The particular “culture” to which teachers and educators need to understand and accomodate themselves to is the all-too-familiar “culture” fostered and supported not only by the contemporary academy, but a “culture” that teaches immorality as a way of life.  As reported by the article’s author (based upon interviews with students at Notre Dame - a Catholic university - students are driven to cheat by expectations fostered by the dominant “culture”:

“In terms of explaining student culture, Blum uses many of the student interviews to show how education has become to many students more an issue of credentialing and getting ahead than of any more idealistic love of learning. She quotes one student who admits that he sounds ‘awful,’ in describing decidedly unintellectual reasons for going to college and excelling there. ‘I think that knowledge is important to me, and to feel like I’m ahead of the game in a sense is important to me. And to move on the next step, whatever it is .. is also important.’  Students looking for the ‘next step; may not care as much as they should about actual learning, Blum suggests.”

That “next step” for a large number of students who regularly cheated to “get ahead” was doubtless those many firms on Wall Street (and their various cosmopolitan counterparts) where those who could cut corners received many of the greatest rewards.  We should not see this student “culture” as separate or separable from the “culture” that has led to our current economic and deeper moral crisis:  the mentality that encouraged widespread cheating as a means of achieving success at “the next step” was a deeply ingrained feature of the modern American psyche of success, not some temporary period of student hijinks that elders can nod at with knowing acquiescence.  Indeed, our elders are deeply implicated in this “culture”:  while we officially disapprove of plagiarism, the deeper lesson we have taught our young is that the goal and aim of life is SUCCESS defined by your status and wealth, not your character.  The shenanigans of our “elites” or “leaders” - Geithner, Daschle, et. al., is only a continuation of the widespread behavior of our class of elite students.  In the meantime, we eschew the language of “character” for the language of “ethics,” above all because character is a quality of person and soul that is embedded in a culture, while ethics is a detachable set of rationalizations that say very little about the sort of person that we are or the condition of our soul.  Our students know that they succeed only if they have achieved great success in the terms that our contemporary society defines such success.  Success is the job they land in cities like New York or London, not whether they are able to become upstanding and decent citizens of localities that stand or fall on the contributions of their civic leaders.  That is the reality and central lesson of our culture, not our self-deceived efforts to inculcate “ethics” through 15-minute online seminars.  Meanwhile, our clumsy efforts to catch those who take shortcuts is an encouragement not to any deeper lesson of character, but an encouragement to more clever forms of avoiding detection.

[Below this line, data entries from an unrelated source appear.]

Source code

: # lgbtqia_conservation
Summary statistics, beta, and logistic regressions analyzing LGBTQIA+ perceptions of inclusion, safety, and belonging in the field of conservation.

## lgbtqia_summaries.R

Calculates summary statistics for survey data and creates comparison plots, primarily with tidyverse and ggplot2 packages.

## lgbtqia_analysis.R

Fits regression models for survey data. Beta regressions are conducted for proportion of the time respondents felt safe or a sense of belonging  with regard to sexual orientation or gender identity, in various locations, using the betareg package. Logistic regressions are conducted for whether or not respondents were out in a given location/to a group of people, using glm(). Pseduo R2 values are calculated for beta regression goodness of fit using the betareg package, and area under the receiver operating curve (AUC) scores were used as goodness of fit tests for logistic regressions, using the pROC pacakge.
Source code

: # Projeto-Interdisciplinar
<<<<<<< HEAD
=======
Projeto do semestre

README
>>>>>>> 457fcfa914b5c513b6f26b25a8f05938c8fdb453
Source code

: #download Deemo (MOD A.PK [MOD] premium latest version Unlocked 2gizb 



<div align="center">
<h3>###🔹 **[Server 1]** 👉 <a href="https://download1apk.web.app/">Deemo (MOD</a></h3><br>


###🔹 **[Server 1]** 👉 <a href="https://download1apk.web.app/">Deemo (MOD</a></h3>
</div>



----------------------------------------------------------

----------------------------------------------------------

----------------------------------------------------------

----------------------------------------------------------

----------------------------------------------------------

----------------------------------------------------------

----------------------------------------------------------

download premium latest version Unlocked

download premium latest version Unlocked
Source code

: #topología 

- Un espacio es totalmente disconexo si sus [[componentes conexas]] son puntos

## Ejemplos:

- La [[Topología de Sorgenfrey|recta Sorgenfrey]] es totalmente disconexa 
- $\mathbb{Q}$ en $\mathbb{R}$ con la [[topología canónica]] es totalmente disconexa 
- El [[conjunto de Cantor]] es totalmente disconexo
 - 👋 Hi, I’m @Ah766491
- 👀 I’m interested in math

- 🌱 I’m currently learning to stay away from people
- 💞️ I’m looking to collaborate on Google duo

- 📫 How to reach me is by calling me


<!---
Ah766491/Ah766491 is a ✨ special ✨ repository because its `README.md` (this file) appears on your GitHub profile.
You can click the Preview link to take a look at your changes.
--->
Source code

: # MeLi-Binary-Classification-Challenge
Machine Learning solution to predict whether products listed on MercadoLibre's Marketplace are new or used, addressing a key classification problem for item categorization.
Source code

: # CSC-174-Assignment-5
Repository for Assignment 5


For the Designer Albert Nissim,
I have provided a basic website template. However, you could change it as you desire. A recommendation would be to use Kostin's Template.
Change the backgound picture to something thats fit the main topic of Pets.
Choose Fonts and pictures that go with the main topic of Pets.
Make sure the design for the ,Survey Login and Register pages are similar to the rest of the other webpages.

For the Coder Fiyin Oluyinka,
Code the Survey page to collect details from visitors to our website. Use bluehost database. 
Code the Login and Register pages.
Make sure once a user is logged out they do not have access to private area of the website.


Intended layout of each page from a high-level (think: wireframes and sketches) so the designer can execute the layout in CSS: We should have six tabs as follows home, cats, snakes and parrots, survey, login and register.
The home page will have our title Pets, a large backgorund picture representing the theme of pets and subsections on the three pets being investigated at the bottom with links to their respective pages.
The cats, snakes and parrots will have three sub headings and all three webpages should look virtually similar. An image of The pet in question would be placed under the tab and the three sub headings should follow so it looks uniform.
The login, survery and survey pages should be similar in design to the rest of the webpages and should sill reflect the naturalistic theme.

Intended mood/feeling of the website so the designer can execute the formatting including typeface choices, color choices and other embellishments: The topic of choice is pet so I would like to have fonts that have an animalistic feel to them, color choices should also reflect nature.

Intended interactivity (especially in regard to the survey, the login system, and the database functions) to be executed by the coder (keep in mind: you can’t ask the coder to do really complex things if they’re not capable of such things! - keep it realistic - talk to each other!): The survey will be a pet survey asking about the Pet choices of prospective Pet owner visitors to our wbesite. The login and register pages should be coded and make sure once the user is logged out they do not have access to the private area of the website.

I agree with Professor Blum that understanding and attending to culture is vital, but I wholly reject the idea that one needs to capitulate to a culture which can be conceptually separated from ethics and morality.  To repair or foster a culture or ethic of responsible adulthood is the great challenge of our time, and one that our adults - parents, educators, clergy, and so on - are ill-equipped to help inculcate, at the deepest level because of a failure of culture itself, or better put, the rise of a deeply malformed and deforming “culture” that has undermined what culture is and ought to be.  We must indeed begin the long, slow, and difficult process of repair, and our time of crisis provides a very salutary moment for that process to begin.  Still, we must see clearly the obstacles that lie before us, beginning with our own complicity in the ills we might otherwise decry and seek to blame on this or that malevolent actor.  The repair of culture will begin with the effort to achieve a proper ordering of our own souls, and from there an encouragement of a proper ordering - and a genuine education - of the next generation.